Die ganze Thematik der Flüchtlinge und Ausländer, sei es wegen der Flüchtlingswelle oder der Durchsetzungsinitiative (worüber wir in der Schweiz dieses Wochenende abstimmen), berührt mich und nicht erst seit gestern – eigentlich schon mein ganzes Leben.
Ich muss mein Gedankenfeld von Hinten aufrollen. Ich bin in Amerika geboren, bis 14 (fast 15) in Südamerika aufgewachsen und lebe seit über 35 Jahren (mit kurzen Unterbrüchen) in der Schweiz. Weil ich vor vielen, vielen Jahren (es sind dieses Jahr 27 Jahre her!) einen Schweizer geheiratet habe, habe ich den Schweizer Pass (das war damals noch so). Aber was genau bin ich? Auf dem Papier ist es klar, aber als was fühle ich mich? Als Amerikanerin? Chilenin? Schweizerin? Ach ja, ich spreche Hochdeutsch und auf Anhieb denken die Schweizer, dass ich Deutsche bin, dabei habe ich nie in Deutschland gelebt. Ehrlich gesagt fühle ich mich weder als Nord- oder Südamerikanerin, auch nicht als Schweizerin oder Deutsche. Ich kann mit dem ganzen patriotischen Getue nicht viel anfangen. Ich liebe vieles aus den Ländern in denen ich gelebt habe und fühle mich mit diesen Ländern verbunden, aber als was ich mich fühle, kann ich beim besten Willen nicht sagen, weil ich das Gefühl habe überall Ausländerin zu sein.
Ich kann sogar noch weiter zurückgreifen als nur die 50 Jahre meines Lebens. In meinem Stammbaum kommen väterlicherseits die Salzburger Protestanten (Vertriebene) vor. Meine Vorfahren mütterlicherseits wanderte aus Deutschland nach Ungarn aus und meine Mutter wurde als Kleinkind mit meiner Oma und ihren Geschwistern im Zuge einer ethnischen Säuberung nach dem zweiten Weltkrieg in Viehwagen zurück nach Deutschland verfrachtet (Ausgewiesene). Meine andere Oma ist mit meinem Vater und seinen Geschwistern aus Ostpreussen vor den Russen geflohen (Kriegsflüchtlinge). Meine Grosseltern (väterlich- und mütterlicherseits) sind mit ihren Kindern in die USA ausgewandert um sich eine neue Existenz aufzubauen (Wirtschaftsflüchtlinge). Sie hätten auch in Deutschland bleiben können, aber es war nach Kriegsende dort grad nicht so toll.

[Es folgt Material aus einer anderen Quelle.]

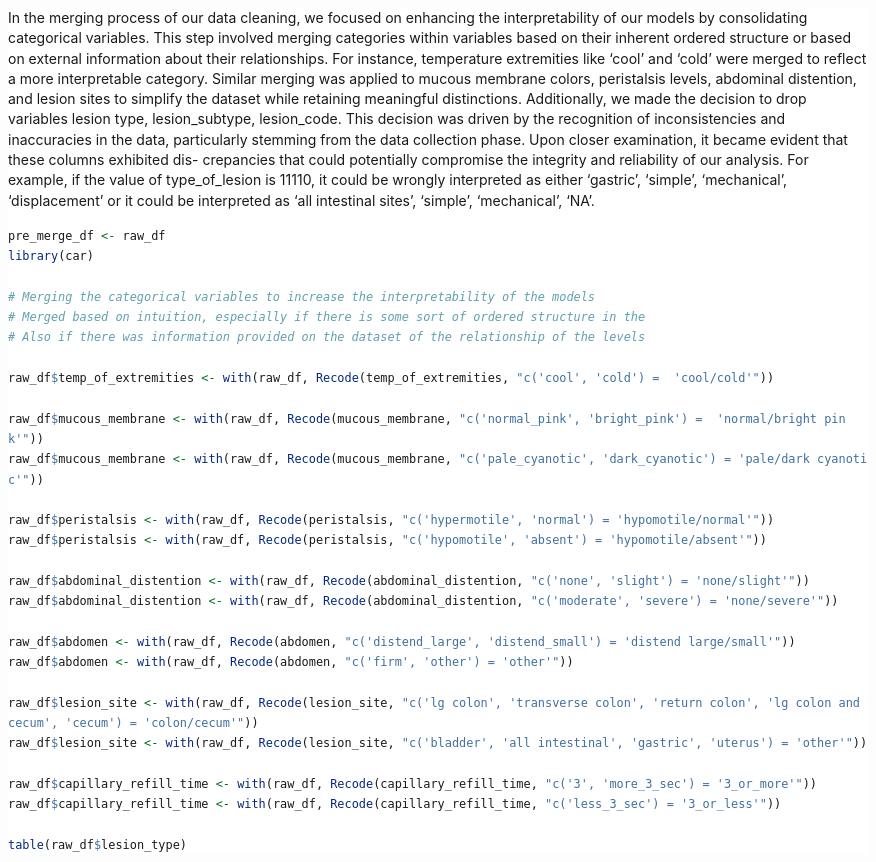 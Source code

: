 In the merging process of our data cleaning, we focused on enhancing the
interpretability of our models by consolidating categorical variables.
This step involved merging categories within variables based on their
inherent ordered structure or based on external information about their
relationships. For instance, temperature extremities like ‘cool’ and
‘cold’ were merged to reflect a more interpretable category. Similar
merging was applied to mucous membrane colors, peristalsis levels,
abdominal distention, and lesion sites to simplify the dataset while
retaining meaningful distinctions. Additionally, we made the decision to
drop variables lesion type, lesion_subtype, lesion_code. This decision
was driven by the recognition of inconsistencies and inaccuracies in the
data, particularly stemming from the data collection phase. Upon closer
examination, it became evident that these columns exhibited dis-
crepancies that could potentially compromise the integrity and
reliability of our analysis. For example, if the value of type_of_lesion
is 11110, it could be wrongly interpreted as either ‘gastric’, ‘simple’,
‘mechanical’, ‘displacement’ or it could be interpreted as ‘all
intestinal sites’, ‘simple’, ‘mechanical’, ‘NA’.

``` r
pre_merge_df <- raw_df
library(car)

# Merging the categorical variables to increase the interpretability of the models
# Merged based on intuition, especially if there is some sort of ordered structure in the 
# Also if there was information provided on the dataset of the relationship of the levels 

raw_df$temp_of_extremities <- with(raw_df, Recode(temp_of_extremities, "c('cool', 'cold') =  'cool/cold'"))

raw_df$mucous_membrane <- with(raw_df, Recode(mucous_membrane, "c('normal_pink', 'bright_pink') =  'normal/bright pink'"))
raw_df$mucous_membrane <- with(raw_df, Recode(mucous_membrane, "c('pale_cyanotic', 'dark_cyanotic') = 'pale/dark cyanotic'"))

raw_df$peristalsis <- with(raw_df, Recode(peristalsis, "c('hypermotile', 'normal') = 'hypomotile/normal'")) 
raw_df$peristalsis <- with(raw_df, Recode(peristalsis, "c('hypomotile', 'absent') = 'hypomotile/absent'"))

raw_df$abdominal_distention <- with(raw_df, Recode(abdominal_distention, "c('none', 'slight') = 'none/slight'")) 
raw_df$abdominal_distention <- with(raw_df, Recode(abdominal_distention, "c('moderate', 'severe') = 'none/severe'"))

raw_df$abdomen <- with(raw_df, Recode(abdomen, "c('distend_large', 'distend_small') = 'distend large/small'")) 
raw_df$abdomen <- with(raw_df, Recode(abdomen, "c('firm', 'other') = 'other'"))

raw_df$lesion_site <- with(raw_df, Recode(lesion_site, "c('lg colon', 'transverse colon', 'return colon', 'lg colon and cecum', 'cecum') = 'colon/cecum'"))
raw_df$lesion_site <- with(raw_df, Recode(lesion_site, "c('bladder', 'all intestinal', 'gastric', 'uterus') = 'other'"))

raw_df$capillary_refill_time <- with(raw_df, Recode(capillary_refill_time, "c('3', 'more_3_sec') = '3_or_more'")) 
raw_df$capillary_refill_time <- with(raw_df, Recode(capillary_refill_time, "c('less_3_sec') = '3_or_less'")) 

table(raw_df$lesion_type)
```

Wenn Deutschland und später die USA meine Grosseltern nicht aufgenommen hätten, wenn es keine Menschen gegeben hätte, die das Wenige, das sie hatten nicht mit ihnen geteilt hätten … vielleicht gäbe es mich gar nicht. Und auch all die anderen tollen Leute nicht, die aus diesen Familien stammen (darunter Sänger, Politiker, Missionare, Musiker, Pastoren, Ärzte, Künstler, Lehrer, Übersetzer, Fotografen, Grafiker, Professoren u.v.m).
Die Diskussion über Flüchtlinge und Ausländer ist geprägt von der Sorge um unsere Sicherheit, unserem Wohlstand, von Patriotismus … und von ganz viel Angst. Die Angst versteckt sich gekonnt hinter schlauen Argumenten, hinter Statistiken und der Vernunft. Angst führt aber dazu, dass meine Sicherheit wichtiger ist als deine Sicherheit, dass mein Komfort plötzlich schwerer wiegt als deiner und meine Rechte höher zu bewerten sind als deine. Merkt ihr auch, das da sehr viel Ich ist und sehr wenig Du? Wertschätzung, Nächstenliebe und Gastfreundschaft sind an Bedingungen geknüpft und werden nur noch dann gelebt, wenn mein Lebensstandard, meine Sicherheit, mein Wohnbefinden nicht gefährdet sind. Es lohnt sich darüber nachzudenken, ob wir so leben wollen.
Es geht um mehr als um Flüchtlinge und Ausländer. Eigentlich geht es um uns und wie wir leben wollen. Liebe ist immer ein Risiko und manchmal richtig anstrengend.